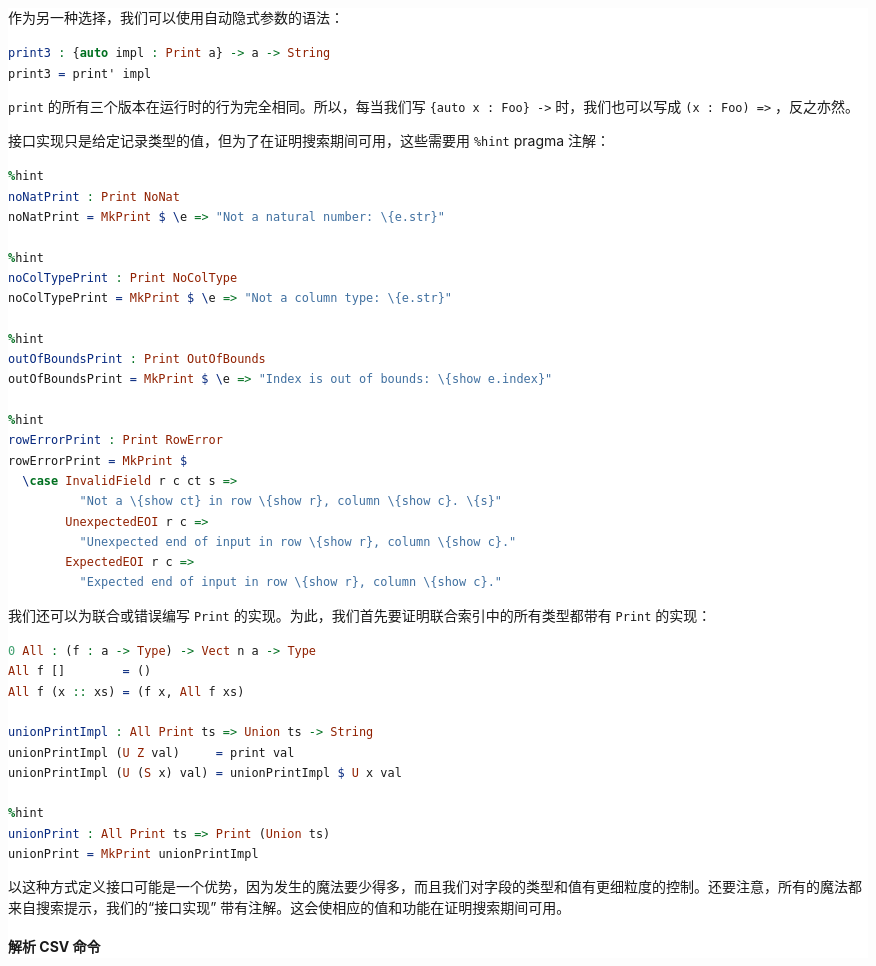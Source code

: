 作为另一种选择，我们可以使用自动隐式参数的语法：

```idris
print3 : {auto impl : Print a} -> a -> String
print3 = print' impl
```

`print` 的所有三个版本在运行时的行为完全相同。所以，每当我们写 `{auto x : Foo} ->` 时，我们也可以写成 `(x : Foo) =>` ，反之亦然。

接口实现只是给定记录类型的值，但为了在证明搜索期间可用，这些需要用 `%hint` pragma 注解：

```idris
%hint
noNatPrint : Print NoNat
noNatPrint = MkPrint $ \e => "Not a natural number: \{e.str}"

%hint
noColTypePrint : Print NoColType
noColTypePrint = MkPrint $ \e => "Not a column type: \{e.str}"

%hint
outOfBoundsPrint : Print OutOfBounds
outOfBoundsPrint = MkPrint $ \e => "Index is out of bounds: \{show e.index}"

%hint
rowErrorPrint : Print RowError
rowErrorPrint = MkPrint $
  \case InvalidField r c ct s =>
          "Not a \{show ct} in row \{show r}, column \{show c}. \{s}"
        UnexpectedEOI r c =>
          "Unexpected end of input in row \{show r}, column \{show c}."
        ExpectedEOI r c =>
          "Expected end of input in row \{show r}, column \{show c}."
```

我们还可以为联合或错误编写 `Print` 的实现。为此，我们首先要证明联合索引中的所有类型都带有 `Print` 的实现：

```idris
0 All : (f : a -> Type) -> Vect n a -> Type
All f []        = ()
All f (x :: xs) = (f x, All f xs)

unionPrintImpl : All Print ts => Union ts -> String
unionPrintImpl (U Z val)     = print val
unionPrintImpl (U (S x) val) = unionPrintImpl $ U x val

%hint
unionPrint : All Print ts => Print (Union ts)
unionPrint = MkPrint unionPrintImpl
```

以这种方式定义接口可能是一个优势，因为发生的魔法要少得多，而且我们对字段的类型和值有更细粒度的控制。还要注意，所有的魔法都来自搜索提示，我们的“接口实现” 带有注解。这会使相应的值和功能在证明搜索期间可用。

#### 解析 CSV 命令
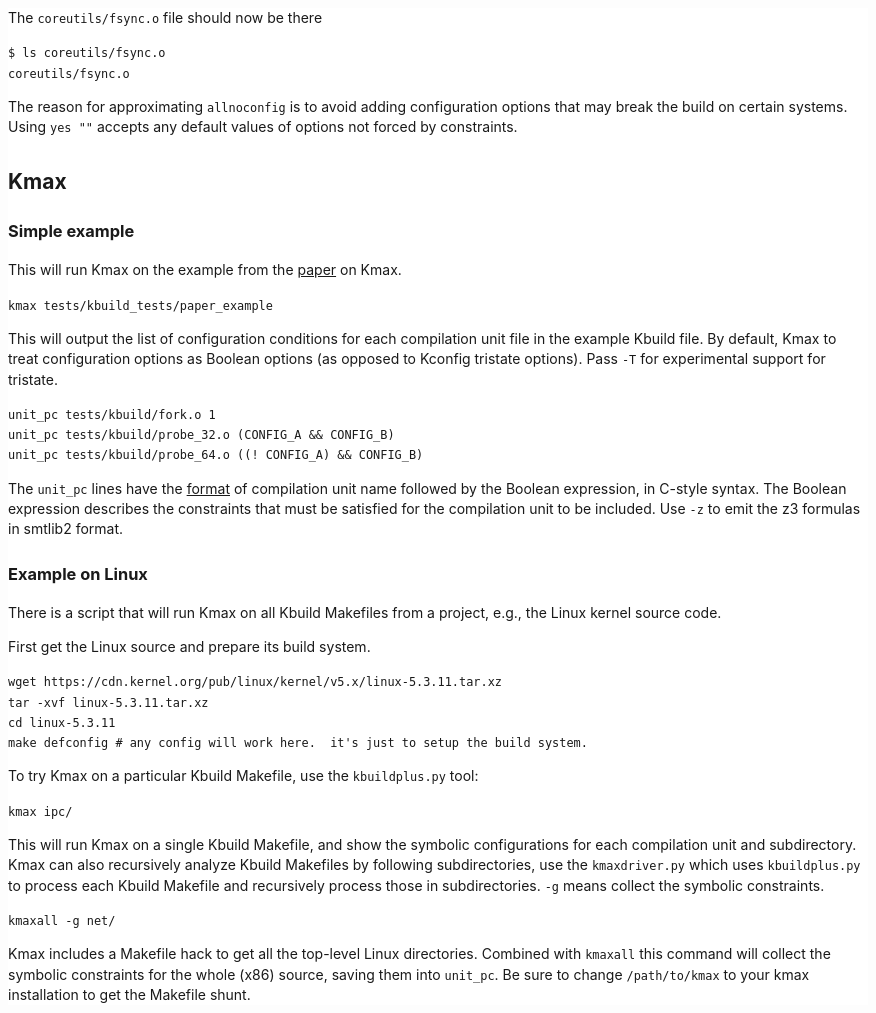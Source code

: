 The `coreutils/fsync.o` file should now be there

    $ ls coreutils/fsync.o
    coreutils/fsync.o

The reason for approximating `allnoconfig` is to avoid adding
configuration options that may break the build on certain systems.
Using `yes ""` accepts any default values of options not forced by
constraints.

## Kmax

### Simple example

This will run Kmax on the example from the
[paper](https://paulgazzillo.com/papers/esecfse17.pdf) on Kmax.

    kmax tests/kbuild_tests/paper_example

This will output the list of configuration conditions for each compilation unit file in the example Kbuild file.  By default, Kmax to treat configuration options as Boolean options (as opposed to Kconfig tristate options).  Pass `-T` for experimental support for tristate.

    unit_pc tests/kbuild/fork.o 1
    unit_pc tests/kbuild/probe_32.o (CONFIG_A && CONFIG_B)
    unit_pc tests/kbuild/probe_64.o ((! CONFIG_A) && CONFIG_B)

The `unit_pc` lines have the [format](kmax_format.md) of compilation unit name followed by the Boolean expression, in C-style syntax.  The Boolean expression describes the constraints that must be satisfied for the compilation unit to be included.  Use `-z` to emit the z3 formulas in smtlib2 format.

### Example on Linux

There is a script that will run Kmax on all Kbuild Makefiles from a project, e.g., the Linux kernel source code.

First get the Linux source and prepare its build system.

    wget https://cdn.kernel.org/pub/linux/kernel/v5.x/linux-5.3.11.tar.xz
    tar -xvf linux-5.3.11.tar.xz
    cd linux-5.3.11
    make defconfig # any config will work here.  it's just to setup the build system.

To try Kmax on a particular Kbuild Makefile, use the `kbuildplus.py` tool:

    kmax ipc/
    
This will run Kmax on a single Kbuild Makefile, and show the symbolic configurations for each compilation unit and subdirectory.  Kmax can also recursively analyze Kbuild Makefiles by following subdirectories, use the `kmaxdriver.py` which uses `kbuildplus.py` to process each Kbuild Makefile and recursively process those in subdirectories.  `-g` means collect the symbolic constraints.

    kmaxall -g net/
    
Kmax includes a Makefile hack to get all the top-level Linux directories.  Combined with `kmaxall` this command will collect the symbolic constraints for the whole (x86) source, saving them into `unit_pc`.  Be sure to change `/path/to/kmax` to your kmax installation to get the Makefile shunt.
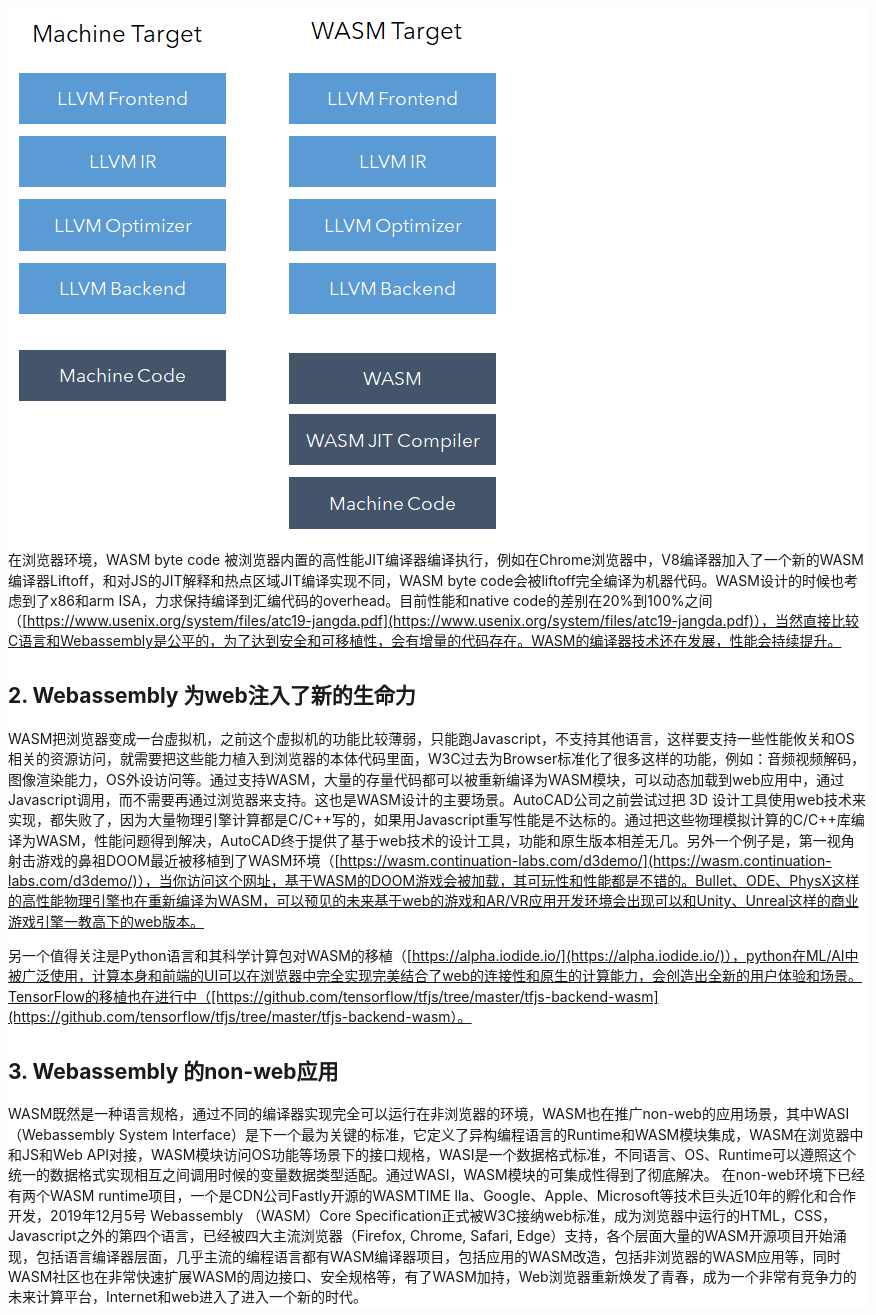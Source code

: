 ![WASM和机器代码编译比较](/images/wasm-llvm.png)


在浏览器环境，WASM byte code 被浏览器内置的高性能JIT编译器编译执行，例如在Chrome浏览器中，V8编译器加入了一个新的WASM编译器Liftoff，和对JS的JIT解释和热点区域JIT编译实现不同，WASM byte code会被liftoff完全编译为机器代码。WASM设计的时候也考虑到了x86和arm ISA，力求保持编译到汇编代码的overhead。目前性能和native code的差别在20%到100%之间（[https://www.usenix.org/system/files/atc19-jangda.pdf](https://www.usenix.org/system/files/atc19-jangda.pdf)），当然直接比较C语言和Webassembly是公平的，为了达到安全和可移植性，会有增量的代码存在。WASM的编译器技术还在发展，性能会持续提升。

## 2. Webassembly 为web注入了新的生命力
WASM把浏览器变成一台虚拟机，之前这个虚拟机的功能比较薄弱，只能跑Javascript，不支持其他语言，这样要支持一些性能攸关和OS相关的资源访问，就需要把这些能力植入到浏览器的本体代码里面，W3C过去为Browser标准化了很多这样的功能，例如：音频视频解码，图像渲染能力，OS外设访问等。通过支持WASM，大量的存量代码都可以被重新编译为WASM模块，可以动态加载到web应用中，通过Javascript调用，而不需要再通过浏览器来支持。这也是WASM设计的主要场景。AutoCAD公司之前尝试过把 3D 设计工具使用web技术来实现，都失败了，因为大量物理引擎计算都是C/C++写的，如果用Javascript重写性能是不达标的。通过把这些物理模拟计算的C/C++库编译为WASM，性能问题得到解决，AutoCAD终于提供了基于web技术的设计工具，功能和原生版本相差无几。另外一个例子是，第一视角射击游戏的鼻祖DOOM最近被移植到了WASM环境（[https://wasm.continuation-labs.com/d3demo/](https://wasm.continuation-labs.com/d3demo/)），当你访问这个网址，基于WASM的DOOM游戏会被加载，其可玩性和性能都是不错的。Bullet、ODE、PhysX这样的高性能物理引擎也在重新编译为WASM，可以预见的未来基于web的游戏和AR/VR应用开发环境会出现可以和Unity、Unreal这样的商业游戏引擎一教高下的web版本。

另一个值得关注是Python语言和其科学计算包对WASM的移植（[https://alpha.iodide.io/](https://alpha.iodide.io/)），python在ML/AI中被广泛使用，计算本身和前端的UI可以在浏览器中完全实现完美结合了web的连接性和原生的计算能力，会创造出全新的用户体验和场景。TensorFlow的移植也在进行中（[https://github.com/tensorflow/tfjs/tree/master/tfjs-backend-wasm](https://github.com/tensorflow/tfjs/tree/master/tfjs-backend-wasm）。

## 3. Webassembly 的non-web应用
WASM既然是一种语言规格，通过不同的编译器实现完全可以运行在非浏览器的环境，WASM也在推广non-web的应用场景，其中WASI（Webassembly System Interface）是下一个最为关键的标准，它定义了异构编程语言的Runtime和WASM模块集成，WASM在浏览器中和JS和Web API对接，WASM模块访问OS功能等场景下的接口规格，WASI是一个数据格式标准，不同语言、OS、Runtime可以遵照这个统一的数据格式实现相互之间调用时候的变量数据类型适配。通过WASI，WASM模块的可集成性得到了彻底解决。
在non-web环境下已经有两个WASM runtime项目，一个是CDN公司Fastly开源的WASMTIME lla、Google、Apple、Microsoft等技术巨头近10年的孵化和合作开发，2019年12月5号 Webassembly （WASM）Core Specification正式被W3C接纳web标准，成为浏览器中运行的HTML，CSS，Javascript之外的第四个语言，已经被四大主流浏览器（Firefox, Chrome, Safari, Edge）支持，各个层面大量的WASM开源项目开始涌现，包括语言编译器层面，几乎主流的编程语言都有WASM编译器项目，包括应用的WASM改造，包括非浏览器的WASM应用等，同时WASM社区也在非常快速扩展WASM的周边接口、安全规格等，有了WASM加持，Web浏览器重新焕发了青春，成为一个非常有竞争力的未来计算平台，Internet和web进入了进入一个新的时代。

┄┄┄┄┄┄┄┄┄┄┄┄┄┄┄┄┄┄┄┄

Return, with no change at all, every line in the entries above from the line containing "make defconfig #" through the line containing "kmaxall -g net/".

§ PROBLEM SOLUTION:
    make defconfig # any config will work here.  it's just to setup the build system.

To try Kmax on a particular Kbuild Makefile, use the `kbuildplus.py` tool:

    kmax ipc/
    
This will run Kmax on a single Kbuild Makefile, and show the symbolic configurations for each compilation unit and subdirectory.  Kmax can also recursively analyze Kbuild Makefiles by following subdirectories, use the `kmaxdriver.py` which uses `kbuildplus.py` to process each Kbuild Makefile and recursively process those in subdirectories.  `-g` means collect the symbolic constraints.

    kmaxall -g net/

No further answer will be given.